*** Available records ***

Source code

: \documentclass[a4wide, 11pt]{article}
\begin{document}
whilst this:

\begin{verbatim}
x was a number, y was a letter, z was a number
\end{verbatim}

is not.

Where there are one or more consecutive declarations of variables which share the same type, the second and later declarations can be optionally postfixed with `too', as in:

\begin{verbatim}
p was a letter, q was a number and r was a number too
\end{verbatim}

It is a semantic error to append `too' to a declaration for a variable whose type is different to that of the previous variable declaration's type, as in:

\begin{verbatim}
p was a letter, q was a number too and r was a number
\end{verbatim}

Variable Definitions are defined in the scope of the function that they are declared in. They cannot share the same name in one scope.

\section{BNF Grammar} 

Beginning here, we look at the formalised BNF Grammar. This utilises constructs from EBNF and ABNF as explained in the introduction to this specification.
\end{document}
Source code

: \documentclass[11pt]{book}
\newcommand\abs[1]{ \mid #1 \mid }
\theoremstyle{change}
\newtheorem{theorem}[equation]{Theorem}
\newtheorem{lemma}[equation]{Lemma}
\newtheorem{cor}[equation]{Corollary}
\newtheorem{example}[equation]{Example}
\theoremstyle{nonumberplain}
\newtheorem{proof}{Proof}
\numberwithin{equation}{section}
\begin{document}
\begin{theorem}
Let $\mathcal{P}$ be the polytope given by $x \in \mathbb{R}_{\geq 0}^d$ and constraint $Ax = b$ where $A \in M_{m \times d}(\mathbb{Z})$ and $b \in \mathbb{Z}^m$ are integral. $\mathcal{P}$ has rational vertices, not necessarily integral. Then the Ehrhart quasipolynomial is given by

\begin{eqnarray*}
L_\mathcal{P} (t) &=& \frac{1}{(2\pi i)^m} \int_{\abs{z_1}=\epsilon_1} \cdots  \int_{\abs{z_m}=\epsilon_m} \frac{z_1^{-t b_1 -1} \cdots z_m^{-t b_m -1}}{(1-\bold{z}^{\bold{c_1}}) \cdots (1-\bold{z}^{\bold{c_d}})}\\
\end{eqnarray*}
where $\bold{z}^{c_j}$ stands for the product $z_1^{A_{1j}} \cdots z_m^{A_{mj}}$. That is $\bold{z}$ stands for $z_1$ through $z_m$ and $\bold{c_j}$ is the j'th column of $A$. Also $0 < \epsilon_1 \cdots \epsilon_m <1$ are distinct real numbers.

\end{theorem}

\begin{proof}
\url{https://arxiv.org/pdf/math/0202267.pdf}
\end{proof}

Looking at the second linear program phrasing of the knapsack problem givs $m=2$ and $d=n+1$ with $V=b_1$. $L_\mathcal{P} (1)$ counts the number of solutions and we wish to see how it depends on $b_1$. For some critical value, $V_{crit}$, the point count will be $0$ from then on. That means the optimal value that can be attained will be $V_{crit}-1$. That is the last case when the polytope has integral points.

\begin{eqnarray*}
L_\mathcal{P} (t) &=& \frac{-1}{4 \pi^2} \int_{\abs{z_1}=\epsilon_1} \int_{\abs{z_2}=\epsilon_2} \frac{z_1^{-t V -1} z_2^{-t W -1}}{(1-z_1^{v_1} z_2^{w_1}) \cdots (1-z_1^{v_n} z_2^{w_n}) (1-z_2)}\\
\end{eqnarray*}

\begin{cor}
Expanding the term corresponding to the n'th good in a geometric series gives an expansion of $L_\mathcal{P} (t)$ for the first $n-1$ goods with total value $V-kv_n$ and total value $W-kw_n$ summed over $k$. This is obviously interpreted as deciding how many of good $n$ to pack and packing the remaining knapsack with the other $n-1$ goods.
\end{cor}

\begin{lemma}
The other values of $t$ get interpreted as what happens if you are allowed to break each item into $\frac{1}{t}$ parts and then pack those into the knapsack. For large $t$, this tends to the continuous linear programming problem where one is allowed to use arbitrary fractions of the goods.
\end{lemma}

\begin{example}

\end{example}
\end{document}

***

### How to complete this task
Which lines of the data include the string "goods"? Copy each of them.

### Answer for the task
Expanding the term corresponding to the n'th good in a geometric series gives an expansion of $L_\mathcal{P} (t)$ for the first $n-1$ goods with total value $V-kv_n$ and total value $W-kw_n$ summed over $k$. This is obviously interpreted as deciding how many of good $n$ to pack and packing the remaining knapsack with the other $n-1$ goods.
The other values of $t$ get interpreted as what happens if you are allowed to break each item into $\frac{1}{t}$ parts and then pack those into the knapsack. For large $t$, this tends to the continuous linear programming problem where one is allowed to use arbitrary fractions of the goods.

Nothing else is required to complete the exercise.